Security Companies: Shadow Soldiers in Iraq

R. A. Hettinga rah at shipwright.com
Wed Apr 21 00:44:16 PDT 2004


<http://www.nytimes.com/2004/04/19/international/middleeast/19SECU.html?th=&pagewanted=print&position=>

The New York Times

April 19, 2004

Security Companies: Shadow Soldiers in Iraq
By DAVID BARSTOW

his article was reported by David Barstow, James Glanz, Richard A. Oppel
Jr. and Kate Zernike and was written by Mr. Barstow.

They have come from all corners of the world. Former Navy Seal commandos
from North Carolina. Gurkas from Nepal. Soldiers from South Africa's old
apartheid government. They have come by the thousands, drawn to the dozens
of private security companies that have set up shop in Baghdad. The most
prized were plucked from the world's elite special forces units. Others may
have been recruited from the local SWAT team.

But they are there, racing about Iraq in armored cars, many outfitted with
the latest in high-end combat weapons. Some security companies have formed
their own "Quick Reaction Forces," and their own intelligence units that
produce daily intelligence briefs with grid maps of "hot zones." One
company has its own helicopters, and several have even forged diplomatic
alliances with local clans.

 Far more than in any other conflict in United States history, the Pentagon
is relying on private security companies to perform crucial jobs once
entrusted to the military. In addition to guarding innumerable
reconstruction projects, private companies are being asked to provide
security for the chief of the Coalition Provisional Authority, L. Paul
Bremer III, and other senior officials; to escort supply convoys through
hostile territory; and to defend key locations, including 15 regional
authority headquarters and even the Green Zone in downtown Baghdad, the
center of American power in Iraq.

 With every week of insurgency in a war zone with no front, these companies
are becoming more deeply enmeshed in combat, in some cases all but
obliterating distinctions between professional troops and private
commandos. Company executives see a clear boundary between their defensive
roles as protectors and the offensive operations of the military.
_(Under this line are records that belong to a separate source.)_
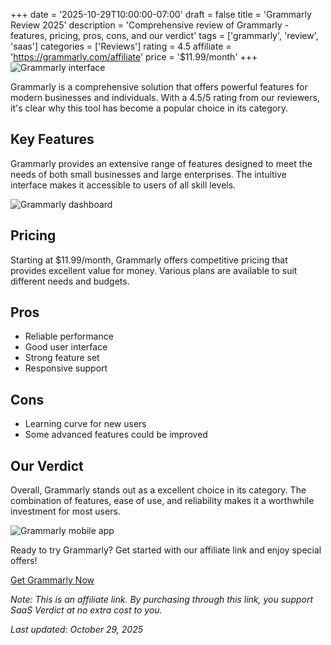 ﻿+++
date = '2025-10-29T10:00:00-07:00'
draft = false
title = 'Grammarly Review 2025'
description = 'Comprehensive review of Grammarly - features, pricing, pros, cons, and our verdict'
tags = ['grammarly', 'review', 'saas']
categories = ['Reviews']
rating = 4.5
affiliate = 'https://grammarly.com/affiliate'
price = '$11.99/month'
+++
![Grammarly interface](/images/grammarly-1.jpg)

Grammarly is a comprehensive solution that offers powerful features for modern businesses and individuals. With a 4.5/5 rating from our reviewers, it's clear why this tool has become a popular choice in its category.

## Key Features

Grammarly provides an extensive range of features designed to meet the needs of both small businesses and large enterprises. The intuitive interface makes it accessible to users of all skill levels.

![Grammarly dashboard](/images/grammarly-2.jpg)

## Pricing

Starting at $11.99/month, Grammarly offers competitive pricing that provides excellent value for money. Various plans are available to suit different needs and budgets.

## Pros

- Reliable performance
- Good user interface
- Strong feature set
- Responsive support


## Cons

- Learning curve for new users
- Some advanced features could be improved


## Our Verdict

Overall, Grammarly stands out as a excellent choice in its category. The combination of features, ease of use, and reliability makes it a worthwhile investment for most users.

![Grammarly mobile app](/images/grammarly-3.jpg)

Ready to try Grammarly? Get started with our affiliate link and enjoy special offers!

[Get Grammarly Now](https://grammarly.com/affiliate)

*Note: This is an affiliate link. By purchasing through this link, you support SaaS Verdict at no extra cost to you.*

*Last updated: October 29, 2025*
But more
and more, they give the appearance of private, for-profit militias - by
several estimates, a force of roughly 20,000 on top of an American military
presence of 130,000.

 "I refer to them as our silent partner in this struggle," Senator John W.
Warner, the Virginia Republican and Armed Services Committee chairman, said
in an interview.

The price of this partnership is soaring. By some recent government
estimates, security costs could claim up to 25 percent of the $18 billion
budgeted for reconstruction, a huge and mostly unanticipated expense that
could delay or force the cancellation of billions of dollars worth of
projects to rebuild schools, water treatment plants, electric lines and oil
refineries.

 In Washington, defense experts and some leading Democrats are raising
alarms over security companies' growing role in Iraq.
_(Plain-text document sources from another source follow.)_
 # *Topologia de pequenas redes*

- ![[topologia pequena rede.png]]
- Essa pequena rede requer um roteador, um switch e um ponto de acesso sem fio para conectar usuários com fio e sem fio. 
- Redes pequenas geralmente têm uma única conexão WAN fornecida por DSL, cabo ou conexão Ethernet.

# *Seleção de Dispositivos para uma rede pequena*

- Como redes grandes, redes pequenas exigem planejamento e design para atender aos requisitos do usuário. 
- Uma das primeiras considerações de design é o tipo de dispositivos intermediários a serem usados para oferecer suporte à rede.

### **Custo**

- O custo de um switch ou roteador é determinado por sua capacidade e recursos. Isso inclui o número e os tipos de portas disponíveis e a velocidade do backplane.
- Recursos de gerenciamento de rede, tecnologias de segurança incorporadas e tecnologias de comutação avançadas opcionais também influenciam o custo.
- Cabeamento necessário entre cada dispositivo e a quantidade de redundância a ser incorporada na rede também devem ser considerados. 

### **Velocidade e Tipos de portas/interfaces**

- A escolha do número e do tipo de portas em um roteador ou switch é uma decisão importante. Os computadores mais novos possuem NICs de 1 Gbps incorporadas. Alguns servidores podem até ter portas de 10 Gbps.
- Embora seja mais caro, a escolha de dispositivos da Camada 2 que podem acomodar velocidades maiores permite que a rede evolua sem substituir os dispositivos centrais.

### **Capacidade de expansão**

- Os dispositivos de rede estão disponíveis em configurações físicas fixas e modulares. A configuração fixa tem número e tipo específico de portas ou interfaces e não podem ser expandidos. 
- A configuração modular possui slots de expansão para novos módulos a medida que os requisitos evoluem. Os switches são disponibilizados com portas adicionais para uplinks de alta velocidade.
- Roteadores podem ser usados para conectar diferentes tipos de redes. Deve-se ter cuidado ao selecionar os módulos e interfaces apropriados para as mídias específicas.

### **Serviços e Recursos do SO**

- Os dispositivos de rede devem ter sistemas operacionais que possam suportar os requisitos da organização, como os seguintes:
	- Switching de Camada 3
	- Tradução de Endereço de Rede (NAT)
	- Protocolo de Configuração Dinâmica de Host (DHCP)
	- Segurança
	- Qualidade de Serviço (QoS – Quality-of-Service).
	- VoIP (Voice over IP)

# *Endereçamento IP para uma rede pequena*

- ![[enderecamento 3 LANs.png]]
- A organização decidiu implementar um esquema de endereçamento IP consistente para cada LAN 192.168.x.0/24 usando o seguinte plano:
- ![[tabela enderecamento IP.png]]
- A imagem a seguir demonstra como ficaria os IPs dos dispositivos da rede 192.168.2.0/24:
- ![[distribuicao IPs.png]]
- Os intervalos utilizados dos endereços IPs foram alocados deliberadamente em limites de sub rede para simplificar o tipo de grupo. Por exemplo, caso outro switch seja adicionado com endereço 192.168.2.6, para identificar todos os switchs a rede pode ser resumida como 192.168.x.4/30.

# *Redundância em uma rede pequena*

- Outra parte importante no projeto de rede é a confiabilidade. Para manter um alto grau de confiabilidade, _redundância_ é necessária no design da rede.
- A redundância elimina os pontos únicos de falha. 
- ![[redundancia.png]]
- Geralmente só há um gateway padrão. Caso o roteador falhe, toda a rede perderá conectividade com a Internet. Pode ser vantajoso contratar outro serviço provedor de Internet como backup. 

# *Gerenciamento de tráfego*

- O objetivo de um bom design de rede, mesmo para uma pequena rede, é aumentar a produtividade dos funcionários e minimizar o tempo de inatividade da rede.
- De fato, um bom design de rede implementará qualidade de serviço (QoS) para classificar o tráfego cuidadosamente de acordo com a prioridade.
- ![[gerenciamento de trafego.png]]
 "Security in a hostile fire area is a classic military mission," Senator
Jack Reed of Rhode Island, a member of the Armed Service committee, wrote
last week in a letter to Defense Secretary Donald H. Rumsfeld signed by 12
other Democratic senators. "Delegating this mission to private contractors
raises serious questions."

 The extent and strategic importance of the alliance between the Pentagon
and the private security industry has been all the more visible with each
surge of violence. In recent weeks, commandos from private security
companies fought to defend coalition authority employees and buildings from
major assaults in Kut and Najaf, two cities south of Baghdad. To the north,
in Mosul, a third security company repelled a direct assault on its
headquarters. In the most publicized attack, four private security
contractors were killed in an ambush of a supply convoy in Fallujah.
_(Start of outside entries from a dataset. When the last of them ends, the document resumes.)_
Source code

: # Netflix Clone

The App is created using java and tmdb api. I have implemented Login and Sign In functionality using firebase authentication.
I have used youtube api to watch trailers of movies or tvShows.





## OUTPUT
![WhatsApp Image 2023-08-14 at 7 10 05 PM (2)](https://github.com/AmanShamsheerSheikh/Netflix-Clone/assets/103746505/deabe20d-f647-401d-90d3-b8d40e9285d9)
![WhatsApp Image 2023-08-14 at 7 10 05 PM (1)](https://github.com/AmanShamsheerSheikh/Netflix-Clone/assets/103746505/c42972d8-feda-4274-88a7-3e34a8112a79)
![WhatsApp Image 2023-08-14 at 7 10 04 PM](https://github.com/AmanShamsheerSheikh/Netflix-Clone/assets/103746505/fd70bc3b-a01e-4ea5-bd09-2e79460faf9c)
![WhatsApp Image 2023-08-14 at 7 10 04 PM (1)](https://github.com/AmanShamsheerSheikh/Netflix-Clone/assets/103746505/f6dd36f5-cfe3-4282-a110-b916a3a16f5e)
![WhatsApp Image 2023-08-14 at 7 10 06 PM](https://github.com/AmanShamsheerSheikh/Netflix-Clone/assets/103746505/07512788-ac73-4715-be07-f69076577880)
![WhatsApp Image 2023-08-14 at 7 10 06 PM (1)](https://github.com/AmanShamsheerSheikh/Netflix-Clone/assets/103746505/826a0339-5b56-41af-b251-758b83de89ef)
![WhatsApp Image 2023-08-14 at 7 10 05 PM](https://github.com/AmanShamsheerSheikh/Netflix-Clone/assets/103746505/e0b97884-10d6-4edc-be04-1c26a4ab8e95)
The Bush administration's growing dependence on private security companies
is partly by design. Determined to transform the military into a leaner but
more lethal fighting force, Mr. Rumsfeld has pushed aggressively to
outsource tasks not deemed essential to war-making. But many Pentagon and
authority officials now concede that the companies' expanding role is also
a result of the administration's misplaced optimism about how Iraqis would
greet American reconstruction efforts.

The authority initially estimated that security costs would eat up about 10
percent of the $18 billion in reconstruction money approved by Congress,
said Capt. Bruce A. Cole of the Navy, a spokesman for the authority's
program management office.

But after months of sabotage and insurgency, some officials now say a much
higher percentage will go to security companies that unblushingly charge
$500 to $1,500 a day for their most skilled operators.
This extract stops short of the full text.